Air Canada suspended operations as more than 10,000 Air Canada flight attendants went on strike early Saturday after a deadline to reach a deal passed, leaving travelers around the world stranded and scrambling during the peak summer travel season.
Canadian Union of Public Employees spokesman Hugh Pouliot confirmed the strike had started after no deal was reached, and the airline said it halted operations.
A bitter contract fight between Canada’s largest airline and the union representing 10,000 of its flight attendants escalated Friday as the union turned down the airline’s request to enter into government-directed arbitration, which would eliminate its right to strike and allow a third-party mediator to decide the terms of a new contract.

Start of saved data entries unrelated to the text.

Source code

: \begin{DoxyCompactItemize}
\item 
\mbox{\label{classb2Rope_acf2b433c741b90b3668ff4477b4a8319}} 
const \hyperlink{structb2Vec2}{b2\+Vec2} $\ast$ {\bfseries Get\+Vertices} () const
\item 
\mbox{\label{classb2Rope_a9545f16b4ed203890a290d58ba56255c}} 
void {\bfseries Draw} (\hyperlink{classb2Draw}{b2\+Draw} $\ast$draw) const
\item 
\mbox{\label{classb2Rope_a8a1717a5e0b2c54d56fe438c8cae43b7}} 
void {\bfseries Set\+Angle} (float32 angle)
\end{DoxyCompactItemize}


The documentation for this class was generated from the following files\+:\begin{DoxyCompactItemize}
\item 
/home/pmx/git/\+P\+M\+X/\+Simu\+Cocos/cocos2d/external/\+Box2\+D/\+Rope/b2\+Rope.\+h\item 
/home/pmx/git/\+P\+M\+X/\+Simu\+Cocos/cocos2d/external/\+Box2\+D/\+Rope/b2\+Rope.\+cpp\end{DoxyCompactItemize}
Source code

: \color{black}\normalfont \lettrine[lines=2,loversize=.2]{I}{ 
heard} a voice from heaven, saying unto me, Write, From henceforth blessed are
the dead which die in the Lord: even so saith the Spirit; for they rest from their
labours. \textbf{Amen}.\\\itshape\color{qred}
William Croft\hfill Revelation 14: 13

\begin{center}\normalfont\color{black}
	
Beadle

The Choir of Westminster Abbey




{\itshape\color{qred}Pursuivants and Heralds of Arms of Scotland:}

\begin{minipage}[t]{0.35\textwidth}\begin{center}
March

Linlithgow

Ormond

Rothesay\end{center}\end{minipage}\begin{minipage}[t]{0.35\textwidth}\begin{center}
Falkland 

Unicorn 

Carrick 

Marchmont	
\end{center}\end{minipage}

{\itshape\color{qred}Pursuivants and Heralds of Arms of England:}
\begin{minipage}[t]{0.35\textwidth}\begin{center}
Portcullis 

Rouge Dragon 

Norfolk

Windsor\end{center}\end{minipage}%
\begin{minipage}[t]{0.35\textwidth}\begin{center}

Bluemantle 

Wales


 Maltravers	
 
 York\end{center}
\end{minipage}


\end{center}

A complete shutdown will impact about 130,000 people a day, and some 25,000 Canadians may be stranded abroad daily. Air Canada operates around 700 flights per day.
Flight attendants walked off the job around 1 a.m. EDT on Saturday. Around the same time, Air Canada said it would begin locking flight attendants out of airports.
Both sides say they remain far apart on the issue of pay and the unpaid work flight attendants do when planes aren’t in the air.
“We are heartbroken for our passengers. Nobody wants to see Canadians stranded or anxious about their travel plans but we cannot work for free," said Natasha Stea, a Air Canada flight attendant and local union president.
The attendants are about 70% women. In a press briefing on Saturday, Stea said Air Canada pilots, who are male dominated, received a significant raise last year and questioned whether they are getting fair treatment.
The airline’s latest offer included a 38% increase in total compensation, including benefits and pensions over four years, that it said “would have made our flight attendants the best compensated in Canada.”
But the union pushed back, saying the proposed 8% raise in the first year didn’t go far enough because of inflation.
“We’re the national carrier and we have people operating in poverty. Like that’s disgusting, that's very problematic,” Wesley Lesosky, President of the Air Canada Component of CUPE, said at a news conference.